## TASK
Look for "dokter" in the records and copy every line that has it.

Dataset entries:
• • • • • • •
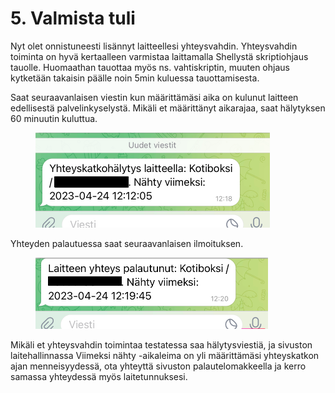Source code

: # 5. Valmista tuli

Nyt olet onnistuneesti lisännyt laitteellesi yhteysvahdin. Yhteysvahdin toiminta on hyvä kertaalleen varmistaa laittamalla Shellystä skriptiohjaus tauolle. Huomaathan tauottaa myös ns. vahtiskriptin, muuten ohjaus kytketään takaisin päälle noin 5min kuluessa tauottamisesta.

Saat seuraavanlaisen viestin kun määrittämäsi aika on kulunut laitteen edellisestä palvelinkyselystä. Mikäli et määrittänyt aikarajaa, saat hälytyksen 60 minuutin kuluttua.&#x20;

<figure><img src="../../.gitbook/assets/Nayttokuva 2023-4-25 kello 8.11.28.png" alt="" width="375"><figcaption></figcaption></figure>

Yhteyden palautuessa saat seuraavanlaisen ilmoituksen.

<figure><img src="../../.gitbook/assets/Nayttokuva 2023-4-25 kello 8.14.57.png" alt="" width="372"><figcaption></figcaption></figure>

Mikäli et yhteysvahdin toimintaa testatessa saa hälytysviestiä, ja sivuston laitehallinnassa Viimeksi nähty -aikaleima on yli määrittämäsi yhteyskatkon ajan menneisyydessä, ota yhteyttä sivuston palautelomakkeella ja kerro samassa yhteydessä myös laitetunnuksesi.


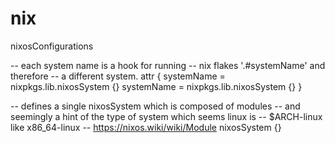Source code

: # nix

nixosConfigurations

-- each system name is a hook for running
-- nix flakes '.#systemName' and therefore
-- a different system.
attr {
 systemName = nixpkgs.lib.nixosSystem {}
 systemName = nixpkgs.lib.nixosSystem {}
}

-- defines a single nixosSystem which is composed of modules
-- and seemingly a hint of the type of system which seems linux is
-- $ARCH-linux like x86_64-linux
-- https://nixos.wiki/wiki/Module
nixosSystem {}

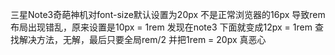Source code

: 三星Note3奇葩神机对font-size默认设置为20px
不是正常浏览器的16px
导致rem布局出现错乱，原来设置是10px = 1rem
发现在note3 下面就变成12px = 1rem
查找解决方法，无解，最后只要全局rem/2 并把1rem = 20px
真恶心
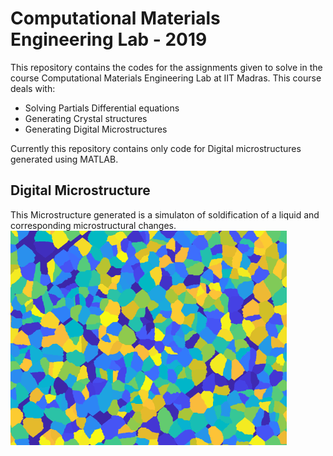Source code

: # Computational Materials Engineering Lab - 2019
This repository contains the codes for the assignments given to solve in the course Computational Materials Engineering Lab at IIT Madras.
This course deals with:
- Solving Partials Differential equations
- Generating Crystal structures
- Generating Digital Microstructures

Currently this repository contains only code for Digital microstructures generated using MATLAB.

## Digital Microstructure
This Microstructure generated is a simulaton of soldification of a liquid and corresponding microstructural changes.
![Growth of Equaixed grains](https://github.com/ajayd0106/CMEL-2019/blob/master/equiaxed.gif)
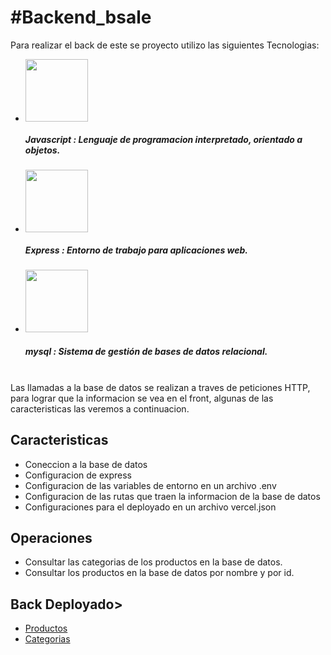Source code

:<h1>#Backend_bsale</h1>
<p>Para realizar el back de este se proyecto utilizo las siguientes Tecnologias:</p>
<ul>
<li><img src="https://res.cloudinary.com/dltjb3yhc/image/upload/v1661814034/skills/icono_js_geaon9.png" width="100px"/>
<h5>Javascript :<span>  Lenguaje de programacion interpretado, orientado a objetos.</span></h5>
</li>
<li><img src="https://res.cloudinary.com/dltjb3yhc/image/upload/v1661814034/skills/expre_qu0rja.png" width="100px"/>
<h5>Express :<span>  Entorno de trabajo para aplicaciones web.</span></h5>
</li>
<li><img src="https://cdn-icons-png.flaticon.com/512/5968/5968313.png" width="100px"/></li>
<h5>mysql :<span> Sistema de gestión de bases de datos relacional.</span></h5>
</ul>
<br/>
Las llamadas a la base de datos se realizan a traves de peticiones HTTP, para lograr que la informacion se vea en el front, algunas de las caracteristicas las veremos
a continuacion.

<h2>Caracteristicas</h2>
<ul>
<li> Coneccion a la base de datos</li>
<li> Configuracion de express</li>
<li> Configuracion de las variables de entorno en un archivo .env </li>
<li> Configuracion de las rutas que traen la informacion de la base de datos</li>
<li> Configuraciones para el deployado en un archivo vercel.json</li>
</ul>

<h2>Operaciones</h2>
<ul>
<li>Consultar las categorias de los productos en la base de datos.</li>
<li>Consultar los productos en la base de datos por nombre y por id.</li>
</ul>

<h2>Back Deployado></h2>
<ul>
<li><a href="https://backend-bsale-ft1519sw4-emapaul.vercel.app/product">Productos</a></li>
<li><a href="https://backend-bsale-ft1519sw4-emapaul.vercel.app/category">Categorias</a></li>
</ul>
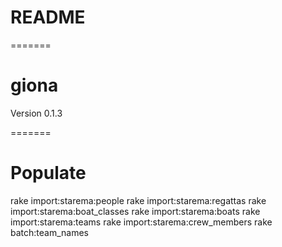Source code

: # README

=======
# giona

Version 0.1.3

=======
# Populate
rake import:starema:people
rake import:starema:regattas
rake import:starema:boat_classes
rake import:starema:boats
rake import:starema:teams
rake import:starema:crew_members
rake batch:team_names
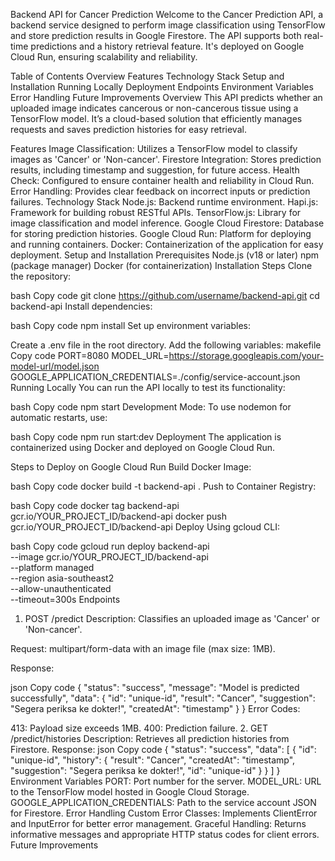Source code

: Backend API for Cancer Prediction
Welcome to the Cancer Prediction API, a backend service designed to perform image classification using TensorFlow and store prediction results in Google Firestore. The API supports both real-time predictions and a history retrieval feature. It's deployed on Google Cloud Run, ensuring scalability and reliability.

Table of Contents
Overview
Features
Technology Stack
Setup and Installation
Running Locally
Deployment
Endpoints
Environment Variables
Error Handling
Future Improvements
Overview
This API predicts whether an uploaded image indicates cancerous or non-cancerous tissue using a TensorFlow model. It’s a cloud-based solution that efficiently manages requests and saves prediction histories for easy retrieval.

Features
Image Classification: Utilizes a TensorFlow model to classify images as 'Cancer' or 'Non-cancer'.
Firestore Integration: Stores prediction results, including timestamp and suggestion, for future access.
Health Check: Configured to ensure container health and reliability in Cloud Run.
Error Handling: Provides clear feedback on incorrect inputs or prediction failures.
Technology Stack
Node.js: Backend runtime environment.
Hapi.js: Framework for building robust RESTful APIs.
TensorFlow.js: Library for image classification and model inference.
Google Cloud Firestore: Database for storing prediction histories.
Google Cloud Run: Platform for deploying and running containers.
Docker: Containerization of the application for easy deployment.
Setup and Installation
Prerequisites
Node.js (v18 or later)
npm (package manager)
Docker (for containerization)
Installation Steps
Clone the repository:

bash
Copy code
git clone https://github.com/username/backend-api.git
cd backend-api
Install dependencies:

bash
Copy code
npm install
Set up environment variables:

Create a .env file in the root directory.
Add the following variables:
makefile
Copy code
PORT=8080
MODEL_URL=https://storage.googleapis.com/your-model-url/model.json
GOOGLE_APPLICATION_CREDENTIALS=./config/service-account.json
Running Locally
You can run the API locally to test its functionality:

bash
Copy code
npm start
Development Mode: To use nodemon for automatic restarts, use:

bash
Copy code
npm run start:dev
Deployment
The application is containerized using Docker and deployed on Google Cloud Run.

Steps to Deploy on Google Cloud Run
Build Docker Image:

bash
Copy code
docker build -t backend-api .
Push to Container Registry:

bash
Copy code
docker tag backend-api gcr.io/YOUR_PROJECT_ID/backend-api
docker push gcr.io/YOUR_PROJECT_ID/backend-api
Deploy Using gcloud CLI:

bash
Copy code
gcloud run deploy backend-api \
  --image gcr.io/YOUR_PROJECT_ID/backend-api \
  --platform managed \
  --region asia-southeast2 \
  --allow-unauthenticated \
  --timeout=300s
Endpoints
1. POST /predict
Description: Classifies an uploaded image as 'Cancer' or 'Non-cancer'.

Request: multipart/form-data with an image file (max size: 1MB).

Response:

json
Copy code
{
  "status": "success",
  "message": "Model is predicted successfully",
  "data": {
    "id": "unique-id",
    "result": "Cancer",
    "suggestion": "Segera periksa ke dokter!",
    "createdAt": "timestamp"
  }
}
Error Codes:

413: Payload size exceeds 1MB.
400: Prediction failure.
2. GET /predict/histories
Description: Retrieves all prediction histories from Firestore.
Response:
json
Copy code
{
  "status": "success",
  "data": [
    {
      "id": "unique-id",
      "history": {
        "result": "Cancer",
        "createdAt": "timestamp",
        "suggestion": "Segera periksa ke dokter!",
        "id": "unique-id"
      }
    }
  ]
}
Environment Variables
PORT: Port number for the server.
MODEL_URL: URL to the TensorFlow model hosted in Google Cloud Storage.
GOOGLE_APPLICATION_CREDENTIALS: Path to the service account JSON for Firestore.
Error Handling
Custom Error Classes: Implements ClientError and InputError for better error management.
Graceful Handling: Returns informative messages and appropriate HTTP status codes for client errors.
Future Improvements
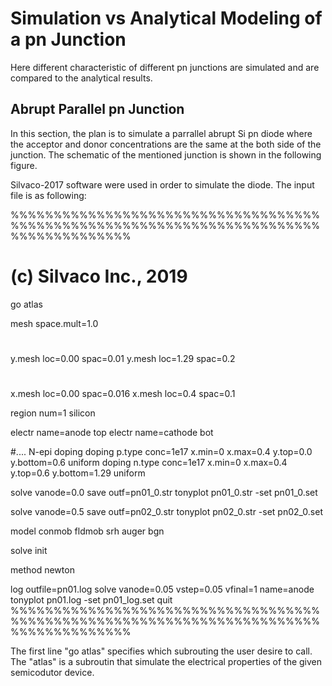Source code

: # Simulation vs Analytical Modeling of a pn Junction
Here different characteristic of different pn junctions are simulated and are compared to the analytical results.

## Abrupt Parallel pn Junction
In this section, the plan is to simulate a parrallel abrupt Si pn diode where the acceptor and donor concentrations are the same at the both side of the junction. The schematic of the mentioned junction is shown in the following figure. 



Silvaco-2017 software were used in order to simulate the diode. The input file is as following:

%%%%%%%%%%%%%%%%%%%%%%%%%%%%%%%%%%%%%%%%%%%%%%%%%%%%%%%%%%%%%%%%%%%%%%%%%%%%%%%%%%%%%%
# (c) Silvaco Inc., 2019
go atlas

mesh  space.mult=1.0
# 
y.mesh loc=0.00 spac=0.01 
y.mesh loc=1.29 spac=0.2
#
x.mesh loc=0.00 spac=0.016
x.mesh loc=0.4 spac=0.1


region  num=1  silicon

electr  name=anode  top
electr  name=cathode  bot

#....   N-epi doping
doping  p.type conc=1e17 x.min=0 x.max=0.4 y.top=0.0 y.bottom=0.6 uniform 
doping  n.type conc=1e17 x.min=0 x.max=0.4 y.top=0.6 y.bottom=1.29 uniform

solve vanode=0.0
save outf=pn01_0.str
tonyplot pn01_0.str -set pn01_0.set

solve vanode=0.5
save outf=pn02_0.str
tonyplot pn02_0.str -set pn02_0.set


model    conmob  fldmob  srh  auger  bgn

solve      init

method newton

log   outfile=pn01.log
solve      vanode=0.05  vstep=0.05  vfinal=1  name=anode
tonyplot pn01.log -set pn01_log.set
quit
%%%%%%%%%%%%%%%%%%%%%%%%%%%%%%%%%%%%%%%%%%%%%%%%%%%%%%%%%%%%%%%%%%%%%%%%%%%%%%%%%%%%%%

The first line "go atlas" specifies which subrouting the user desire to call. The "atlas" is a subroutin that simulate the electrical properties of the given semicodutor device.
• • • • • • •
## SOLUTION FOR THIS EXERCISE
    "suggestion": "Segera periksa ke dokter!",
        "suggestion": "Segera periksa ke dokter!",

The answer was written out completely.